The pattern of gene rearrangement, along with other characteristics seen in the genomes, is reflected in the phylogeny (Figs. 2 and 4). However, without a much denser sampling of Hydrodictyaceae and their closest relatives, it is impossible to determine the ancestral mt genome structure in the family, with the exception of a handful of conserved blocks of genes. Stauridium tetras and Ps. boryanum, the two deepest diverging hydrodictyaceans sampled in this study, share the same gene order over a span of 24 genes (from nad4 to trnL-CUA). This block of genes might be ancestral to Hydrodictyaceae but is not found in closest relatives of the family (Chlorotetraedron and Neochloris, both of which have mt genomes very differently arranged and are therefore not included in Fig. 2 for simplicity). A cluster of 10 tRNA genes forms a consistent block with the cob gene, and this block is likely ancestral to Hydrodictyaceae. The majority of the tRNA gene cluster is also found in Chlorotetraedron and Neochloris (but not other Sphaeropleales), but it follows nad1 instead of cob. The nad3-rns2 block and the rnl4-rnl1 block are in close proximity to each other and on the same strand, with the exception of Ps. boryanum.
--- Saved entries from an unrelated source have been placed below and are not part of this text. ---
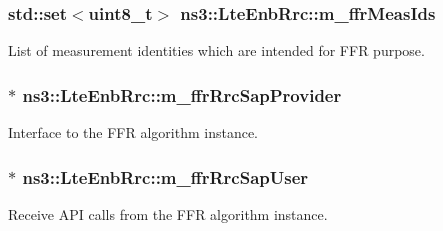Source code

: \subsubsection[{\texorpdfstring{m\+\_\+ffr\+Meas\+Ids}{m_ffrMeasIds}}]{\setlength{\rightskip}{0pt plus 5cm}std\+::set$<$uint8\+\_\+t$>$ ns3\+::\+Lte\+Enb\+Rrc\+::m\+\_\+ffr\+Meas\+Ids\hspace{0.3cm}{\ttfamily [private]}}\hypertarget{classns3_1_1LteEnbRrc_a20814939a7e5b4152f041af937b4516d}{}\label{classns3_1_1LteEnbRrc_a20814939a7e5b4152f041af937b4516d}


List of measurement identities which are intended for F\+FR purpose. 

\subsubsection[{\texorpdfstring{m\+\_\+ffr\+Rrc\+Sap\+Provider}{m_ffrRrcSapProvider}}]{$\ast$ ns3\+::\+Lte\+Enb\+Rrc\+::m\+\_\+ffr\+Rrc\+Sap\+Provider\hspace{0.3cm}{\ttfamily [private]}}\hypertarget{classns3_1_1LteEnbRrc_a59b80550bb8f0690f1a2e2471cd402a9}{}\label{classns3_1_1LteEnbRrc_a59b80550bb8f0690f1a2e2471cd402a9}


Interface to the F\+FR algorithm instance. 

\subsubsection[{\texorpdfstring{m\+\_\+ffr\+Rrc\+Sap\+User}{m_ffrRrcSapUser}}]{$\ast$ ns3\+::\+Lte\+Enb\+Rrc\+::m\+\_\+ffr\+Rrc\+Sap\+User\hspace{0.3cm}{\ttfamily [private]}}\hypertarget{classns3_1_1LteEnbRrc_a27f4337867e3e886bc1caad3c010698f}{}\label{classns3_1_1LteEnbRrc_a27f4337867e3e886bc1caad3c010698f}


Receive A\+PI calls from the F\+FR algorithm instance. 


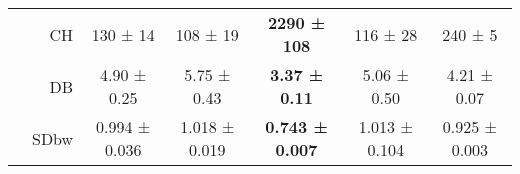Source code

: \begin{tabularx}{\linewidth}{X r *{5}{c}}
 & CH & {\cellcolor[HTML]{F6FCF4}} \color[HTML]{000000} 130 \mdseries ± 14 & {\cellcolor[HTML]{F7FCF5}} \color[HTML]{000000} 108 \mdseries ± 19 & {\cellcolor[HTML]{73C476}} \color[HTML]{000000} \bfseries 2290 \mdseries ± 108 & {\cellcolor[HTML]{F7FCF5}} \color[HTML]{000000} 116 \mdseries ± 28 & {\cellcolor[HTML]{F3FAF0}} \color[HTML]{000000} 240 \mdseries ± 5 \\
 & DB & {\cellcolor[HTML]{D9F0D3}} \color[HTML]{000000} 4.90 \mdseries ± 0.25 & {\cellcolor[HTML]{F7FCF5}} \color[HTML]{000000} 5.75 \mdseries ± 0.43 & {\cellcolor[HTML]{75C477}} \color[HTML]{000000} \bfseries 3.37 \mdseries ± 0.11 & {\cellcolor[HTML]{E0F3DB}} \color[HTML]{000000} 5.06 \mdseries ± 0.50 & {\cellcolor[HTML]{B1E0AB}} \color[HTML]{000000} 4.21 \mdseries ± 0.07 \\
 & SDbw & {\cellcolor[HTML]{F1FAEE}} \color[HTML]{000000} 0.994 \mdseries ± 0.036 & {\cellcolor[HTML]{F7FCF5}} \color[HTML]{000000} 1.018 \mdseries ± 0.019 & {\cellcolor[HTML]{75C477}} \color[HTML]{000000} \bfseries 0.743 \mdseries ± 0.007 & {\cellcolor[HTML]{F6FCF4}} \color[HTML]{000000} 1.013 \mdseries ± 0.104 & {\cellcolor[HTML]{DBF1D5}} \color[HTML]{000000} 0.925 \mdseries ± 0.003 \\

\bottomrule
\end{tabularx}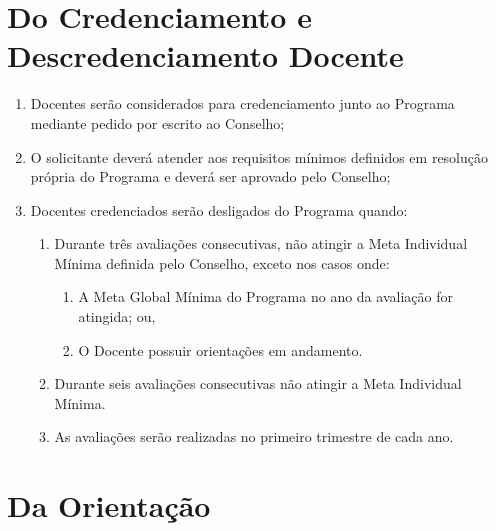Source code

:\documentclass{article}
\newcommand{\grupoMaior}{Conselho\xspace}
\begin{document}
\section{Do Credenciamento e Descredenciamento Docente}
\label{credenciamento}
\begin{enumerate}
	\item Docentes serão considerados para credenciamento junto ao Programa mediante pedido por escrito ao \grupoMaior;

	\item O solicitante deverá atender aos requisitos mínimos definidos em resolução própria do Programa e deverá ser aprovado pelo \grupoMaior;

	\item Docentes credenciados serão desligados do Programa quando:
	\begin{enumerate}
		\item Durante três avaliações consecutivas, não atingir a Meta Individual Mínima definida pelo \grupoMaior, exceto nos casos onde:
		\begin{enumerate}
			\item A Meta Global Mínima do Programa no ano da avaliação for atingida; ou,
			\item O Docente possuir orientações em andamento.
		\end{enumerate}

		\item Durante seis avaliações consecutivas não atingir a Meta Individual Mínima.

		\item As avaliações serão realizadas no primeiro trimestre de cada ano.
	\end{enumerate}

\end{enumerate}


\section{Da Orientação}
\end{document}
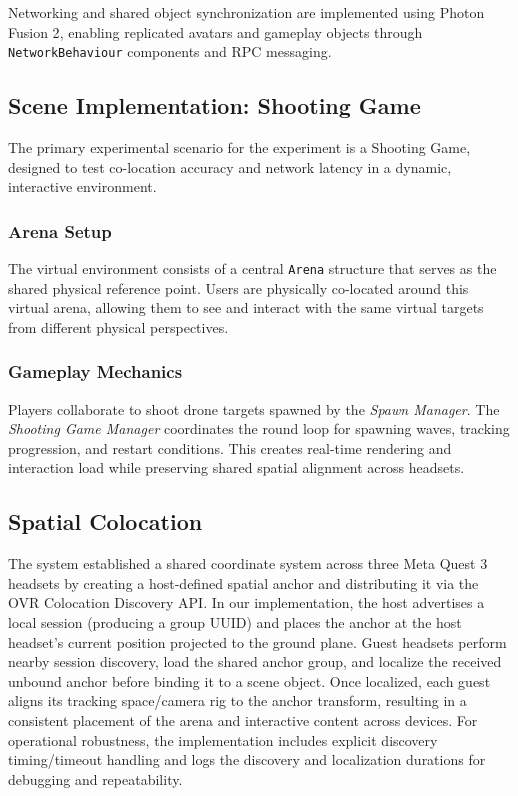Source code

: Networking and shared object synchronization are implemented using Photon Fusion 2\cite{PhotonFusionDocs,MetaMultiplayerBuildingBlocks2025}, enabling replicated avatars and gameplay objects through \texttt{NetworkBehaviour} components and RPC messaging.



\subsection{Scene Implementation: Shooting Game}

The primary experimental scenario for the experiment is a Shooting Game, designed to test co-location accuracy and network latency in a dynamic, interactive environment.

\subsubsection{Arena Setup}

The virtual environment consists of a central \texttt{Arena} structure that serves as the shared physical reference point. Users are physically co-located around this virtual arena, allowing them to see and interact with the same virtual targets from different physical perspectives.

\subsubsection{Gameplay Mechanics}
Players collaborate to shoot drone targets spawned by the \textit{Spawn Manager}. The \textit{Shooting Game Manager} coordinates the round loop for spawning waves, tracking progression, and restart conditions. This creates real-time rendering and interaction load while preserving shared spatial alignment across headsets.


\subsection{Spatial Colocation}
\label{sec:prototype-colocation}

The system established a shared coordinate system across three Meta Quest 3 headsets by creating a host-defined spatial anchor and distributing it via the OVR Colocation Discovery API\cite{MetaColocationDiscovery2025}. In our implementation, the host advertises a local session (producing a group UUID) and places the anchor at the host headset's current position projected to the ground plane. Guest headsets perform nearby session discovery, load the shared anchor group, and localize the received unbound anchor before binding it to a scene object. Once localized, each guest aligns its tracking space/camera rig to the anchor transform, resulting in a consistent placement of the arena and interactive content across devices.
For operational robustness, the implementation includes explicit discovery timing/timeout handling and logs the discovery and localization durations for debugging and repeatability.

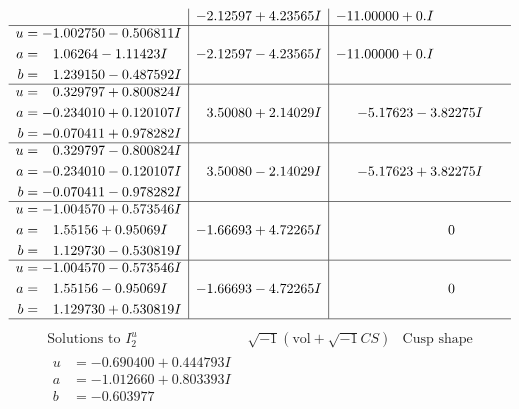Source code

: \documentclass[1p]{elsarticle_modified}
\theoremstyle{definition}
\newcommand{\I}{\sqrt{-1}}
\begin{document}
$$\begin{array}{c|c|c}
 & -2.12597 + 4.23565 I & -11.00000 + 0. I\phantom{ +0.000000I} \\ \hline\begin{aligned}
u &= -1.002750 - 0.506811 I \\
a &= \phantom{-}1.06264 - 1.11423 I \\
b &= \phantom{-}1.239150 - 0.487592 I\end{aligned}
 & -2.12597 - 4.23565 I & -11.00000 + 0. I\phantom{ +0.000000I} \\ \hline\begin{aligned}
u &= \phantom{-}0.329797 + 0.800824 I \\
a &= -0.234010 + 0.120107 I \\
b &= -0.070411 + 0.978282 I\end{aligned}
 & \phantom{-}3.50080 + 2.14029 I & -5.17623 - 3.82275 I \\ \hline\begin{aligned}
u &= \phantom{-}0.329797 - 0.800824 I \\
a &= -0.234010 - 0.120107 I \\
b &= -0.070411 - 0.978282 I\end{aligned}
 & \phantom{-}3.50080 - 2.14029 I & -5.17623 + 3.82275 I \\ \hline\begin{aligned}
u &= -1.004570 + 0.573546 I \\
a &= \phantom{-}1.55156 + 0.95069 I \\
b &= \phantom{-}1.129730 - 0.530819 I\end{aligned}
 & -1.66693 + 4.72265 I & \phantom{-0.000000 } 0 \\ \hline\begin{aligned}
u &= -1.004570 - 0.573546 I \\
a &= \phantom{-}1.55156 - 0.95069 I \\
b &= \phantom{-}1.129730 + 0.530819 I\end{aligned}
 & -1.66693 - 4.72265 I & \phantom{-0.000000 } 0\\
 \hline 
 \end{array}$$\newpage$$\begin{array}{c|c|c}  
\text{Solutions to }I^u_{2}& \I (\text{vol} + \sqrt{-1}CS) & \text{Cusp shape}\\
 \hline 
\begin{aligned}
u &= -0.690400 + 0.444793 I \\
a &= -1.012660 + 0.803393 I \\
b &= -0.603977\phantom{ +0.000000I}\end{aligned}

\end{array}$$
\end{document}
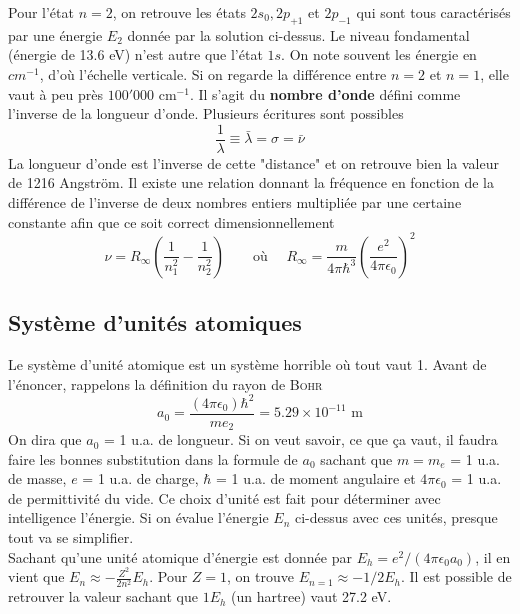	Pour l'état $n=2$, on retrouve les états $2s_0, 2p_{+1}$ et $2p_{-1}$ qui sont tous caractérisés par
	une énergie $E_2$ donnée par la solution ci-dessus. Le niveau fondamental (énergie de 13.6 eV) n'est 
	autre que l'état $1s$. On note souvent les énergie en $cm^{-1}$, d'où l'échelle verticale. Si on regarde
	la différence entre $n=2$ et $n=1$, elle vaut à peu près $100'000$ cm$^{-1}$. Il s'agit du \textbf{
	nombre d'onde} défini comme l'inverse de la longueur d'onde. Plusieurs écritures sont possibles
	\begin{equation}
	\frac{1}{\lambda}\equiv \bar\lambda = \sigma = \bar\nu
	\end{equation}
	La longueur d'onde est l'inverse de cette "distance" et on retrouve bien la valeur de 1216 Angström. 
	Il existe une relation donnant la fréquence en fonction de la différence de l'inverse de deux nombres 
	entiers multipliée par une certaine constante afin que ce soit correct dimensionnellement
	\begin{equation}
	\nu = R_\infty\left(\frac{1}{n_1^2}-\frac{1}{n_2^2}\right)\qquad\text{où }\quad R_\infty = \frac{m}{
	4\pi\hbar^3}\left(\frac{e^2}{4\pi\epsilon_0}\right)^2
	\end{equation}
	

\subsection{Système d'unités atomiques}
Le système d'unité atomique est un système horrible où tout vaut 1. Avant de l'énoncer, rappelons la 
définition du rayon de \textsc{Bohr}
\begin{equation}
a_0=\frac{(4\pi\epsilon_0)\hbar^2}{me_2} = 5.29\times 10^{-11}\text{ m}
\end{equation}
On dira que $a_0$ = 1 u.a. de longueur. Si on veut savoir, ce que ça vaut, il faudra faire les bonnes
substitution dans la formule de $a_0$ sachant que
$m=m_e$ = 1 u.a. de masse, $e$ = 1 u.a. de charge, $\hbar$ = 1 u.a. de moment angulaire et $4\pi\epsilon_0$ =
1 u.a.  de permittivité du vide. Ce choix d'unité est fait pour déterminer avec intelligence l'énergie. Si on 
évalue l'énergie $E_n$ ci-dessus avec ces unités, presque tout va se simplifier.\\

Sachant qu'une unité atomique d'énergie est donnée par $E_h = e^2/(4\pi\epsilon_0 a_0)$, il en vient que
$E_n \approx -\frac{Z^2}{2n^2}E_h$. Pour $Z=1$, on trouve $E_{n=1} \approx -1/2 E_h$. Il est possible de 
retrouver la valeur sachant que $1 E_h$ (un hartree) vaut 27.2 eV.\\

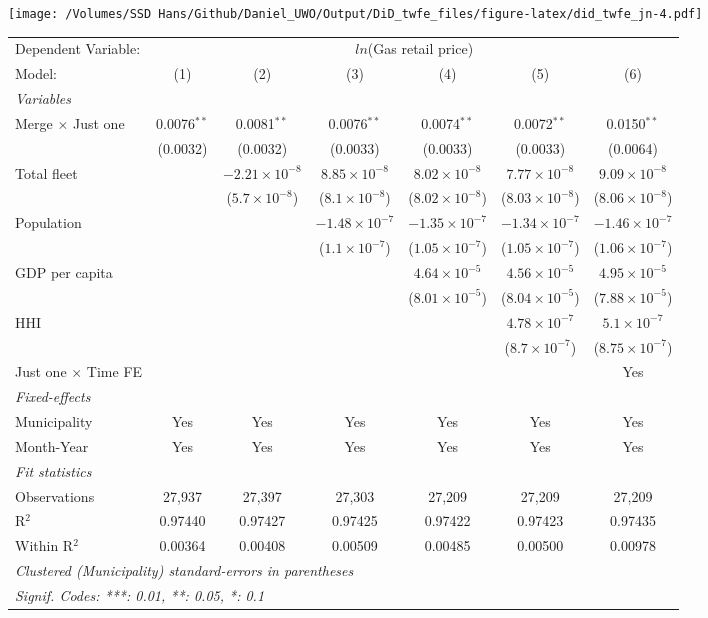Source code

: \documentclass[
]{article}
\begin{document}
\texttt{[image: /Volumes/SSD Hans/Github/Daniel\_UWO/Output/DiD\_twfe\_files/figure-latex/did\_twfe\_jn-4.pdf]}

\begin{tabular}{lcccccc}
\tabularnewline\midrule\midrule
Dependent Variable:&\multicolumn{6}{c}{$ln$(Gas retail price)}\\
Model:&(1) & (2) & (3) & (4) & (5) & (6)\\
\midrule \emph{Variables}&   &   &   &   &   &  \\
Merge $\times $ Just one & 0.0076$^{**}$ & 0.0081$^{**}$ & 0.0076$^{**}$ & 0.0074$^{**}$ & 0.0072$^{**}$ & 0.0150$^{**}$\\
  &(0.0032) & (0.0032) & (0.0033) & (0.0033) & (0.0033) & (0.0064)\\
Total fleet &    & $-2.21\times 10^{-8}$ & $8.85\times 10^{-8}$ & $8.02\times 10^{-8}$ & $7.77\times 10^{-8}$ & $9.09\times 10^{-8}$\\
  &   & ($5.7\times 10^{-8}$) & ($8.1\times 10^{-8}$) & ($8.02\times 10^{-8}$) & ($8.03\times 10^{-8}$) & ($8.06\times 10^{-8}$)\\
Population &    &    & $-1.48\times 10^{-7}$ & $-1.35\times 10^{-7}$ & $-1.34\times 10^{-7}$ & $-1.46\times 10^{-7}$\\
  &   &    & ($1.1\times 10^{-7}$) & ($1.05\times 10^{-7}$) & ($1.05\times 10^{-7}$) & ($1.06\times 10^{-7}$)\\
GDP per capita &    &    &    & $4.64\times 10^{-5}$ & $4.56\times 10^{-5}$ & $4.95\times 10^{-5}$\\
  &   &    &    & ($8.01\times 10^{-5}$) & ($8.04\times 10^{-5}$) & ($7.88\times 10^{-5}$)\\
HHI &    &    &    &    & $4.78\times 10^{-7}$ & $5.1\times 10^{-7}$\\
  &   &    &    &    & ($8.7\times 10^{-7}$) & ($8.75\times 10^{-7}$)\\
Just one $\times$ Time FE &  &  &  &  &  & Yes\\
\midrule \emph{Fixed-effects}&   &   &   &   &   &  \\
Municipality & Yes & Yes & Yes & Yes & Yes & Yes\\
Month-Year & Yes & Yes & Yes & Yes & Yes & Yes\\
\midrule \emph{Fit statistics}&  & & & & & \\
Observations & 27,937&27,397&27,303&27,209&27,209&27,209\\
R$^2$ & 0.97440&0.97427&0.97425&0.97422&0.97423&0.97435\\
Within R$^2$ & 0.00364&0.00408&0.00509&0.00485&0.00500&0.00978\\
\midrule\midrule\multicolumn{7}{l}{\emph{Clustered (Municipality) standard-errors in parentheses}}\\
\multicolumn{7}{l}{\emph{Signif. Codes: ***: 0.01, **: 0.05, *: 0.1}}\\
\end{tabular}
\end{document}
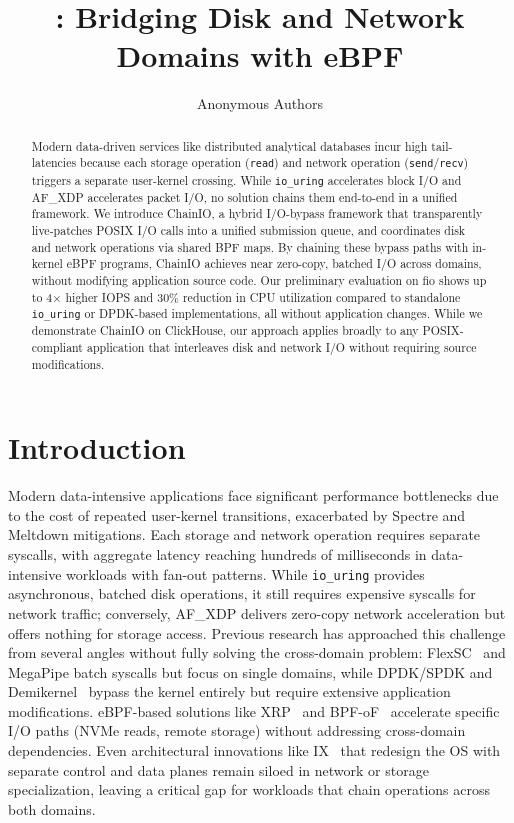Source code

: \documentclass[sigconf,10pt]{acmart}
\title{\sys: Bridging Disk and Network Domains with eBPF}
\author{
Anonymous Authors
}
\newcommand{\sys}{ChainIO\xspace}
\begin{document}
\begin{abstract}
Modern data-driven services like distributed analytical databases incur high tail-latencies because each storage operation (\texttt{read}) and network operation (\texttt{send}/\texttt{recv}) triggers a separate user-kernel crossing. While \texttt{io\_uring} accelerates block I/O and AF\_XDP accelerates packet I/O, no solution chains them end-to-end in a unified framework. We introduce \sys, a hybrid I/O-bypass framework that transparently live-patches POSIX I/O calls into a unified submission queue, and coordinates disk and network operations via shared BPF maps. By chaining these bypass paths with in-kernel eBPF programs, \sys achieves near zero-copy, batched I/O across domains, without modifying application source code. Our preliminary evaluation on fio shows up to 4× higher IOPS and 30\% reduction in CPU utilization compared to standalone \texttt{io\_uring} or DPDK-based implementations, all without application changes. While we demonstrate \sys on ClickHouse, our approach applies broadly to any POSIX-compliant application that interleaves disk and network I/O without requiring source modifications.
\end{abstract}

\maketitle

\section{Introduction}

Modern data-intensive applications face significant performance bottlenecks due to the cost of repeated user-kernel transitions, exacerbated by Spectre and Meltdown mitigations. Each storage and network operation requires separate syscalls, with aggregate latency reaching hundreds of milliseconds in data-intensive workloads with fan-out patterns. While \texttt{io\_uring}\cite{iouring} provides asynchronous, batched disk operations, it still requires expensive syscalls for network traffic; conversely, AF\_XDP\cite{afxdp} delivers zero-copy network acceleration but offers nothing for storage access. Previous research has approached this challenge from several angles without fully solving the cross-domain problem: FlexSC~\cite{flexsc} and MegaPipe batch syscalls but focus on single domains, while DPDK/SPDK and Demikernel~\cite{zhang2021demikernel} bypass the kernel entirely but require extensive application modifications. eBPF-based solutions like XRP~\cite{Zhong22} and BPF-oF~\cite{zarkadas2023bpf} accelerate specific I/O paths (NVMe reads, remote storage) without addressing cross-domain dependencies. Even architectural innovations like IX~\cite{ix} that redesign the OS with separate control and data planes remain siloed in network or storage specialization, leaving a critical gap for workloads that chain operations across both domains.
\end{document}
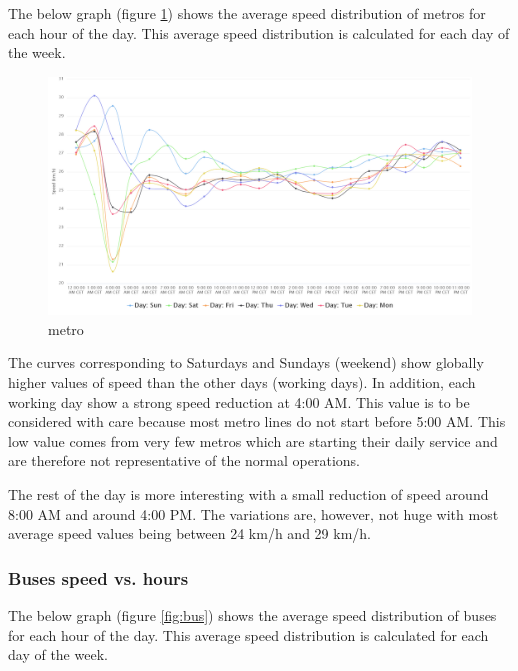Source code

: \documentclass{article}
\begin{document}
The below graph (figure \ref{fig:metro}) shows the average speed distribution of metros for each hour of the day. This average speed distribution is calculated for each day of the week.

\begin{figure}[H]
    \centering
    \includegraphics[width=\textwidth]{images/Speed_day_hour_m.png} 
    \caption{metro}
    \label{fig:metro}
\end{figure}

The curves corresponding to Saturdays and Sundays (weekend) show globally higher values of speed than the other days (working days). In addition, each working day show a strong speed reduction at 4:00 AM. This value is to be considered with care because most metro lines do not start before 5:00 AM. This low value comes from very few metros which are starting their daily service and are therefore not representative of the normal operations.

The rest of the day is more interesting with a small reduction of speed around 8:00 AM and around 4:00 PM. The variations are, however, not huge with most average speed values being between 24 km/h and 29 km/h.

\subsubsection{Buses speed vs. hours}

The below graph (figure \ref{fig:bus}) shows the average speed distribution of buses for each hour of the day. This average speed distribution is calculated for each day of the week.
\end{document}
The gene order in both P. duplex genomes is identical from cob to rnl1, and toward the “end” from nad4 to nad6. In P. duplex PL0501b, the rnl4-rnl1 block and the adjacent cox1 gene appear to have relocated as a single unit relative to AL0403MN. Additional mt genomes from across the family (in particular P. angulosum) are necessary to determine if gene order will aid with resolving phylogeny, and especially to reconstruct the relative timing of rearrangement events that shaped the extant genomes.

Conclusions

Presenting the first mt genomes of the family Hydrodictyaceae, and being one of the only family-level studies of mt genome diversity in the green algae, this study highlights the potential of phylogenetic informativeness and resolving power of fine scale, whole genome studies. Even though this study lacks the taxon sampling to credibly resolve the question of monophyly of P. duplex, our data nevertheless show great promise for addressing systematic questions in Hydrodictyaceae. Expanding the representation of mt genome data across the family will further aid in our understanding of mt genome evolution across the green algae.

Methods

Strains of Hydrodictyaceae were collected and isolated from various fresh bodies of water in the U.S.A. and Australia following procedures from McManus and Lewis [13], or from public culture collections (UTEX, ACOI) (Table 1). Locality information for the strains is included in McManus and Lewis [13]. Cultures were maintained at 20 °C under a 16:8 h light:dark (L:D) cycle on agar slants. The agar slants consisted of a 50:50 mixture of Bold’s basal medium (BBM) [17, 18] and soil water prepared following McManus and Lewis [13].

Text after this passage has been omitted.